Поднимаясь по лестнице, Рене разглядывал дом. Ничего необычного; все особняки благородных людей в столице были устроены по одному обычаю — первый этаж для прислуги, второй для гостей, третий для хозяев. Различалась лишь обстановка. Дом семейства Скорингов был вопиюще, напоказ богатым, при том без элегантности, вдобавок еще и старомодным.

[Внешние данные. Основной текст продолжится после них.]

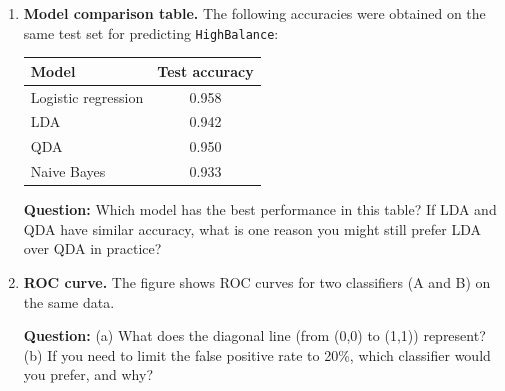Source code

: \documentclass[11pt]{article}
\begin{document}
\begin{enumerate}[leftmargin=*, resume]
\item \textbf{Model comparison table.} The following accuracies were obtained on the same test set for predicting \texttt{HighBalance}:
\begin{center}
\begin{tabular}{lc}
\toprule
Model & Test accuracy \\
\midrule
Logistic regression & 0.958 \\
LDA & 0.942 \\
QDA & 0.950 \\
Naive Bayes & 0.933 \\
\bottomrule
\end{tabular}
\end{center}
\textbf{Question:} Which model has the best performance in this table? If LDA and QDA have similar accuracy, what is one reason you might still prefer LDA over QDA in practice?

\item \textbf{ROC curve.} The figure shows ROC curves for two classifiers (A and B) on the same data.
\begin{center}
\end{center}
\textbf{Question:} (a) What does the diagonal line (from (0,0) to (1,1)) represent? (b) If you need to limit the false positive rate to 20\%, which classifier would you prefer, and why?


\end{enumerate}
\end{document}
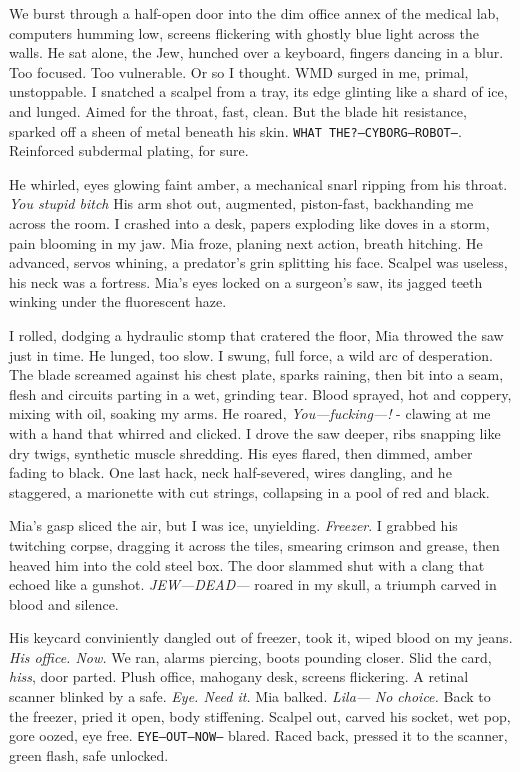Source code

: \documentclass[12pt,oneside]{book}
\newcommand{\note}[1]{\texttt{#1}}
\begin{document}
We burst through a half-open door into the dim office annex of the medical lab, computers humming low, screens flickering with ghostly blue light across the walls. He sat alone, the Jew, hunched over a keyboard, fingers dancing in a blur. Too focused. Too vulnerable. Or so I thought. WMD surged in me, primal, unstoppable. I snatched a scalpel from a tray, its edge glinting like a shard of ice, and lunged. Aimed for the throat, fast, clean. But the blade hit resistance, sparked off a sheen of metal beneath his skin. \note{WHAT THE?—CYBORG—ROBOT—}. Reinforced subdermal plating, for sure.

He whirled, eyes glowing faint amber, a mechanical snarl ripping from his throat. \textit{You stupid bitch} His arm shot out, augmented, piston-fast, backhanding me across the room. I crashed into a desk, papers exploding like doves in a storm, pain blooming in my jaw. Mia froze, planing next action, breath hitching. He advanced, servos whining, a predator’s grin splitting his face. Scalpel was useless, his neck was a fortress. Mia's eyes locked on a surgeon’s saw, its jagged teeth winking under the fluorescent haze. 

I rolled, dodging a hydraulic stomp that cratered the floor, Mia throwed the saw just in time. He lunged, too slow. I swung, full force, a wild arc of desperation. The blade screamed against his chest plate, sparks raining, then bit into a seam, flesh and circuits parting in a wet, grinding tear. Blood sprayed, hot and coppery, mixing with oil, soaking my arms. He roared, \textit{You—fucking—!} - clawing at me with a hand that whirred and clicked. I drove the saw deeper, ribs snapping like dry twigs, synthetic muscle shredding. His eyes flared, then dimmed, amber fading to black. One last hack, neck half-severed, wires dangling, and he staggered, a marionette with cut strings, collapsing in a pool of red and black.

Mia’s gasp sliced the air, but I was ice, unyielding. \textit{Freezer}. I grabbed his twitching corpse, dragging it across the tiles, smearing crimson and grease, then heaved him into the cold steel box. The door slammed shut with a clang that echoed like a gunshot. \textit{JEW—DEAD—} roared in my skull, a triumph carved in blood and silence.

His keycard conviniently dangled out of freezer, took it, wiped blood on my jeans. \textit{His office. Now.} We ran, alarms piercing, boots pounding closer. Slid the card, \textit{hiss}, door parted. Plush office, mahogany desk, screens flickering. A retinal scanner blinked by a safe. 
\textit{Eye. Need it.} Mia balked. \textit{Lila—} 
\textit{No choice.} Back to the freezer, pried it open, body stiffening. Scalpel out, carved his socket, wet pop, gore oozed, eye free. \note{EYE—OUT—NOW—} blared. Raced back, pressed it to the scanner, green flash, safe unlocked.
\end{document}
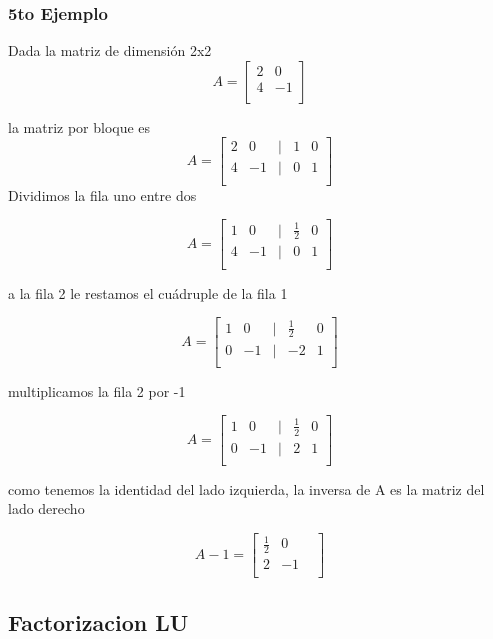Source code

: \documentclass{article}
\begin{document}
\subsubsection{5to Ejemplo}
Dada la matriz de dimensión 2x2
\[
    A =
    \begin{bmatrix}
        2 & 0  \\
        4 & -1 \\
    \end{bmatrix}
\]

la matriz por bloque es
\[
    A =
    \begin{bmatrix}
        2 & 0 &  | & 1 & 0 \\
        4 & -1 & | & 0& 1 \\
    \end{bmatrix}
\]
Dividimos la fila uno entre dos

\[
    A =
    \begin{bmatrix}
        1 & 0 &  | & \frac{1}{2} & 0 \\
        4 & -1 & | & 0& 1 \\
    \end{bmatrix}
\]

a la fila 2 le restamos el cuádruple de la fila 1

\[
    A =
    \begin{bmatrix}
        1 & 0 &  | & \frac{1}{2} & 0 \\
        0 & -1 & | & -2& 1 \\
    \end{bmatrix}
\]

multiplicamos la fila 2 por -1

\[
    A =
    \begin{bmatrix}
        1 & 0 &  | & \frac{1}{2} & 0 \\
        0 & -1 & | & 2& 1 \\
    \end{bmatrix}
\]

como tenemos la identidad del lado izquierda, la inversa de A es la matriz del lado derecho

\[
    A-1 =
    \begin{bmatrix}
       \frac{1}{2}  & 0  \\
        2 & -1 &  \\
    \end{bmatrix}
\]





\subsection{Factorizacion LU}
\end{document}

Затканные пестрой гобеленовой тканью стенные панели, отполированные до блеска латунные перила с литыми гирляндами из роз по нижнему краю, ступени, прикрытые сразу двумя дорожками — основной и сменной; все это еще во времена короля Лаэрта устарело, было признано лишенным изящества. Господин Ян-Петер Эйк, похожий на Реми, хотя Рене не мог припомнить, чтобы семейства Алларэ и Эйков роднились в последние сто лет, среди всего этого тяжеловесного великолепия смотрелся чужаком, словно породистый жеребец в хлеву. Наблюдая стройную спину, обтянутую сиреневой камизолой, на плечи которой падал широкий кружевной воротник — белая морская пена, Рене боролся с желанием спросить, кто из рода Алларэ гостил во владениях Эйков лет так тридцать пять или сорок назад. Вопрос, конечно, скандальный, и не за тем господин Алларэ сюда приехал — но интересно, интересно же. К тому же, всегда приятно встретить родича. Особенно — в стане врага, которого нужно сделать другом. А ведь на то и родня, чтобы помогать своим. В размышлении этом было слишком много ядовитой горечи. Дружбы и помощи от своей ближайшей родни Рене в последние дни нахлебался вдоволь.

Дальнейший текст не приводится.